What is being asked: Every entry below must be transcribed word for word, and the images must be left out.

(Listed records)

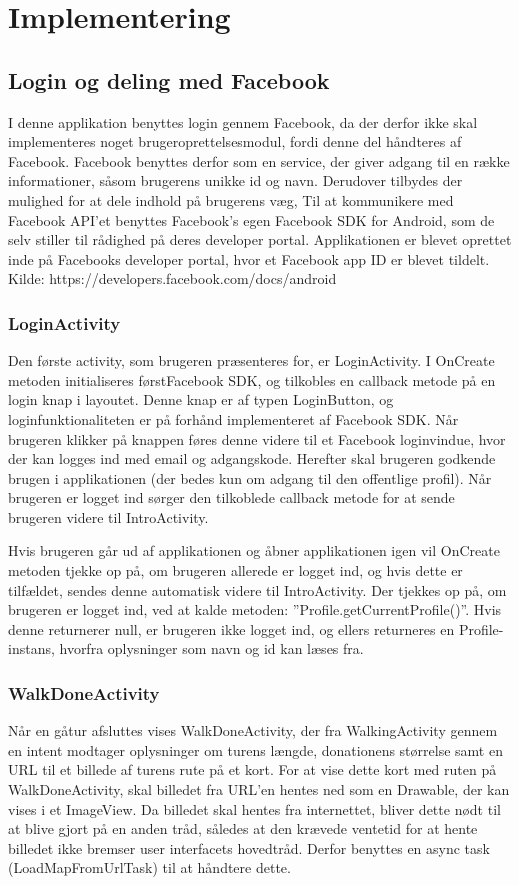 \thispagestyle{fancy}
\chapter{Implementering}
\label{chp:Implementering}

\section{Login og deling med Facebook}
I denne applikation benyttes login gennem Facebook, da der derfor ikke skal implementeres noget brugeroprettelsesmodul, fordi denne del håndteres af Facebook. Facebook benyttes derfor som en service, der giver adgang til en række informationer, såsom brugerens unikke id og navn. Derudover tilbydes der mulighed for at dele indhold på brugerens væg, Til at kommunikere med Facebook API’et benyttes Facebook’s egen Facebook SDK for Android, som de selv stiller til rådighed på deres developer portal. Applikationen er blevet oprettet inde på Facebooks developer portal, hvor et Facebook app ID er blevet tildelt. 
Kilde: https://developers.facebook.com/docs/android

\subsection{LoginActivity}
Den første activity, som brugeren præsenteres for, er LoginActivity. I OnCreate metoden initialiseres førstFacebook SDK, og tilkobles en callback metode på en login knap i layoutet. Denne knap er af typen LoginButton, og loginfunktionaliteten er på forhånd implementeret af Facebook SDK. Når brugeren klikker på knappen føres denne videre til et Facebook loginvindue, hvor der kan logges ind med email og adgangskode. Herefter skal brugeren godkende brugen i applikationen (der bedes kun om adgang til den offentlige profil). Når brugeren er logget ind sørger den tilkoblede callback metode for at sende brugeren videre til IntroActivity.

Hvis brugeren går ud af applikationen og åbner applikationen igen vil OnCreate metoden tjekke op på, om brugeren allerede er logget ind, og hvis dette er tilfældet, sendes denne automatisk videre til IntroActivity. Der tjekkes op på, om brugeren er logget ind, ved at kalde metoden: ”Profile.getCurrentProfile()”. Hvis denne returnerer null, er brugeren ikke logget ind, og ellers returneres en Profile-instans, hvorfra oplysninger som navn og id kan læses fra.
\subsection{WalkDoneActivity}
Når en gåtur afsluttes vises WalkDoneActivity, der fra WalkingActivity gennem en intent modtager oplysninger om turens længde, donationens størrelse samt en URL til et billede af turens rute på et kort. For at vise dette kort med ruten på WalkDoneActivity, skal billedet fra URL’en hentes ned som en Drawable, der kan vises i et ImageView. Da billedet skal hentes fra internettet, bliver dette nødt til at blive gjort på en anden tråd, således at den krævede ventetid for at hente billedet ikke bremser user interfacets hovedtråd. Derfor benyttes en async task (LoadMapFromUrlTask) til at håndtere dette.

(End Listed records)

Completed task:
 \thispagestyle{fancy}
\chapter{Implementering}
\label{chp:Implementering}

\section{Login og deling med Facebook}
I denne applikation benyttes login gennem Facebook, da der derfor ikke skal implementeres noget brugeroprettelsesmodul, fordi denne del håndteres af Facebook. Facebook benyttes derfor som en service, der giver adgang til en række informationer, såsom brugerens unikke id og navn. Derudover tilbydes der mulighed for at dele indhold på brugerens væg, Til at kommunikere med Facebook API’et benyttes Facebook’s egen Facebook SDK for Android, som de selv stiller til rådighed på deres developer portal. Applikationen er blevet oprettet inde på Facebooks developer portal, hvor et Facebook app ID er blevet tildelt. 
Kilde: https://developers.facebook.com/docs/android

\subsection{LoginActivity}
Den første activity, som brugeren præsenteres for, er LoginActivity. I OnCreate metoden initialiseres førstFacebook SDK, og tilkobles en callback metode på en login knap i layoutet. Denne knap er af typen LoginButton, og loginfunktionaliteten er på forhånd implementeret af Facebook SDK. Når brugeren klikker på knappen føres denne videre til et Facebook loginvindue, hvor der kan logges ind med email og adgangskode. Herefter skal brugeren godkende brugen i applikationen (der bedes kun om adgang til den offentlige profil). Når brugeren er logget ind sørger den tilkoblede callback metode for at sende brugeren videre til IntroActivity.

Hvis brugeren går ud af applikationen og åbner applikationen igen vil OnCreate metoden tjekke op på, om brugeren allerede er logget ind, og hvis dette er tilfældet, sendes denne automatisk videre til IntroActivity. Der tjekkes op på, om brugeren er logget ind, ved at kalde metoden: ”Profile.getCurrentProfile()”. Hvis denne returnerer null, er brugeren ikke logget ind, og ellers returneres en Profile-instans, hvorfra oplysninger som navn og id kan læses fra.
\subsection{WalkDoneActivity}
Når en gåtur afsluttes vises WalkDoneActivity, der fra WalkingActivity gennem en intent modtager oplysninger om turens længde, donationens størrelse samt en URL til et billede af turens rute på et kort. For at vise dette kort med ruten på WalkDoneActivity, skal billedet fra URL’en hentes ned som en Drawable, der kan vises i et ImageView. Da billedet skal hentes fra internettet, bliver dette nødt til at blive gjort på en anden tråd, således at den krævede ventetid for at hente billedet ikke bremser user interfacets hovedtråd. Derfor benyttes en async task (LoadMapFromUrlTask) til at håndtere dette.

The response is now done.